Work required.
Each entry below is to be reproduced exactly, though any pictures it holds must be omitted.

Information shown.

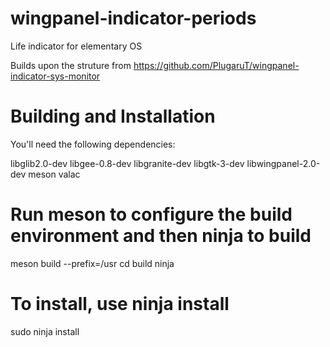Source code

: # wingpanel-indicator-periods
Life indicator for elementary OS

Builds upon the struture from https://github.com/PlugaruT/wingpanel-indicator-sys-monitor

# Building and Installation

You'll need the following dependencies:

libglib2.0-dev
libgee-0.8-dev
libgranite-dev
libgtk-3-dev
libwingpanel-2.0-dev
meson
valac

# Run meson to configure the build environment and then ninja to build

meson build --prefix=/usr
cd build
ninja

# To install, use ninja install

sudo ninja install

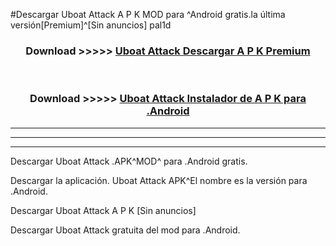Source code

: #Descargar Uboat Attack  A P K MOD para ^Android gratis.la última versión[Premium]^[Sin anuncios] pal1d



<div align="center">
<h3>Download >>>>> <a href="https://es-web.web.app/?es= Uboat Attack ">Uboat Attack  Descargar A P K Premium</a></h3><br>

<h3>Download >>>>> <a href="https://es-web.web.app/?es= Uboat Attack ">Uboat Attack  Instalador de A P K para .Android</a></h3>
</div>


----------------------------------------------------------

----------------------------------------------------------

----------------------------------------------------------

Descargar Uboat Attack  .APK^MOD^ para .Android gratis.

Descargar la aplicación. Uboat Attack  APK^El nombre es la versión para .Android.

Descargar Uboat Attack  A P K [Sin anuncios]

Descargar Uboat Attack  gratuita del mod para .Android.
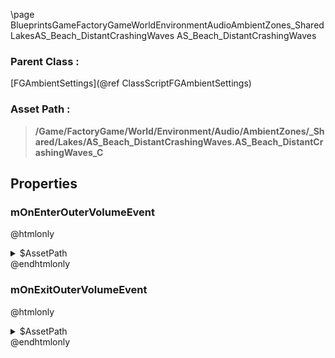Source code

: \page BlueprintsGameFactoryGameWorldEnvironmentAudioAmbientZones_SharedLakesAS_Beach_DistantCrashingWaves AS_Beach_DistantCrashingWaves
### Parent Class :
[FGAmbientSettings](@ref ClassScriptFGAmbientSettings)
### Asset Path :
<b><blockquote>/Game/FactoryGame/World/Environment/Audio/AmbientZones/_Shared/Lakes/AS_Beach_DistantCrashingWaves.AS_Beach_DistantCrashingWaves_C</blockquote></b>
## Properties

### mOnEnterOuterVolumeEvent
@htmlonly
<details>
 <summary>$AssetPath</summary>
<b><a href="_blueprints_game_factory_game_world_environment_audio_ambient_zones__shared_lakes_play__w__water__crashing__waves__quiet__distant.html"><blockquote>Play_W_Water_Crashing_Waves_Quiet_Distant</blockquote></a></b>
</details>
@endhtmlonly

### mOnExitOuterVolumeEvent
@htmlonly
<details>
 <summary>$AssetPath</summary>
<b><a href="_blueprints_game_factory_game_world_environment_audio_ambient_zones__shared_lakes_stop__w__water__crashing__waves__quiet__distant.html"><blockquote>Stop_W_Water_Crashing_Waves_Quiet_Distant</blockquote></a></b>
</details>
@endhtmlonly

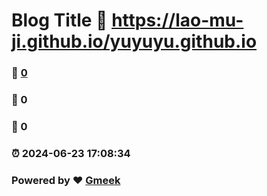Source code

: # Blog Title :link: https://lao-mu-ji.github.io/yuyuyu.github.io 
### :page_facing_up: [0](https://lao-mu-ji.github.io/yuyuyu.github.io/tag.html) 
### :speech_balloon: 0 
### :hibiscus: 0 
### :alarm_clock: 2024-06-23 17:08:34 
### Powered by :heart: [Gmeek](https://github.com/Meekdai/Gmeek)
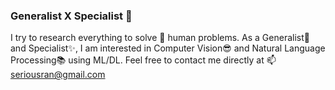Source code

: ### Generalist X Specialist 🦄

I try to research everything to solve 🌱 human problems. As a Generalist💫 and Specialist✨, I am interested in Computer Vision😎 and Natural Language Processing📚 using ML/DL. Feel free to contact me directly at 📫 seriousran@gmail.com

<!--
**seriousran/seriousran** is a ✨ _special_ ✨ repository because its `README.md` (this file) appears on your GitHub profile.

Here are some ideas to get you started:

- 🔭 I’m currently working on ...
- 🌱 I’m currently learning ...
- 👯 I’m looking to collaborate on ...
- 🤔 I’m looking for help with ...
- 💬 Ask me about ...
- 📫 How to reach me: ...
- 😄 Pronouns: ...
- ⚡ Fun fact: ...
-->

Result of the task.
Source code

: # wingpanel-indicator-periods
Life indicator for elementary OS

Builds upon the struture from https://github.com/PlugaruT/wingpanel-indicator-sys-monitor

# Building and Installation

You'll need the following dependencies:

libglib2.0-dev
libgee-0.8-dev
libgranite-dev
libgtk-3-dev
libwingpanel-2.0-dev
meson
valac

# Run meson to configure the build environment and then ninja to build

meson build --prefix=/usr
cd build
ninja

# To install, use ninja install

sudo ninja install

Source code

: #Descargar Uboat Attack  A P K MOD para ^Android gratis.la última versión[Premium]^[Sin anuncios] pal1d



<div align="center">
<h3>Download >>>>> <a href="https://es-web.web.app/?es= Uboat Attack ">Uboat Attack  Descargar A P K Premium</a></h3><br>

<h3>Download >>>>> <a href="https://es-web.web.app/?es= Uboat Attack ">Uboat Attack  Instalador de A P K para .Android</a></h3>
</div>


----------------------------------------------------------

----------------------------------------------------------

----------------------------------------------------------

Descargar Uboat Attack  .APK^MOD^ para .Android gratis.

Descargar la aplicación. Uboat Attack  APK^El nombre es la versión para .Android.

Descargar Uboat Attack  A P K [Sin anuncios]

Descargar Uboat Attack  gratuita del mod para .Android.
Source code

: \page BlueprintsGameFactoryGameWorldEnvironmentAudioAmbientZones_SharedLakesAS_Beach_DistantCrashingWaves AS_Beach_DistantCrashingWaves
### Parent Class :
[FGAmbientSettings](@ref ClassScriptFGAmbientSettings)
### Asset Path :
<b><blockquote>/Game/FactoryGame/World/Environment/Audio/AmbientZones/_Shared/Lakes/AS_Beach_DistantCrashingWaves.AS_Beach_DistantCrashingWaves_C</blockquote></b>
## Properties

### mOnEnterOuterVolumeEvent
@htmlonly
<details>
 <summary>$AssetPath</summary>
<b><a href="_blueprints_game_factory_game_world_environment_audio_ambient_zones__shared_lakes_play__w__water__crashing__waves__quiet__distant.html"><blockquote>Play_W_Water_Crashing_Waves_Quiet_Distant</blockquote></a></b>
</details>
@endhtmlonly

### mOnExitOuterVolumeEvent
@htmlonly
<details>
 <summary>$AssetPath</summary>
<b><a href="_blueprints_game_factory_game_world_environment_audio_ambient_zones__shared_lakes_stop__w__water__crashing__waves__quiet__distant.html"><blockquote>Stop_W_Water_Crashing_Waves_Quiet_Distant</blockquote></a></b>
</details>
@endhtmlonly

Source code

: # Blog Title :link: https://lao-mu-ji.github.io/yuyuyu.github.io 
### :page_facing_up: [0](https://lao-mu-ji.github.io/yuyuyu.github.io/tag.html) 
### :speech_balloon: 0 
### :hibiscus: 0 
### :alarm_clock: 2024-06-23 17:08:34 
### Powered by :heart: [Gmeek](https://github.com/Meekdai/Gmeek)
Source code

: ### Generalist X Specialist 🦄

I try to research everything to solve 🌱 human problems. As a Generalist💫 and Specialist✨, I am interested in Computer Vision😎 and Natural Language Processing📚 using ML/DL. Feel free to contact me directly at 📫 seriousran@gmail.com

<!--
**seriousran/seriousran** is a ✨ _special_ ✨ repository because its `README.md` (this file) appears on your GitHub profile.

Here are some ideas to get you started:

- 🔭 I’m currently working on ...
- 🌱 I’m currently learning ...
- 👯 I’m looking to collaborate on ...
- 🤔 I’m looking for help with ...
- 💬 Ask me about ...
- 📫 How to reach me: ...
- 😄 Pronouns: ...
- ⚡ Fun fact: ...
-->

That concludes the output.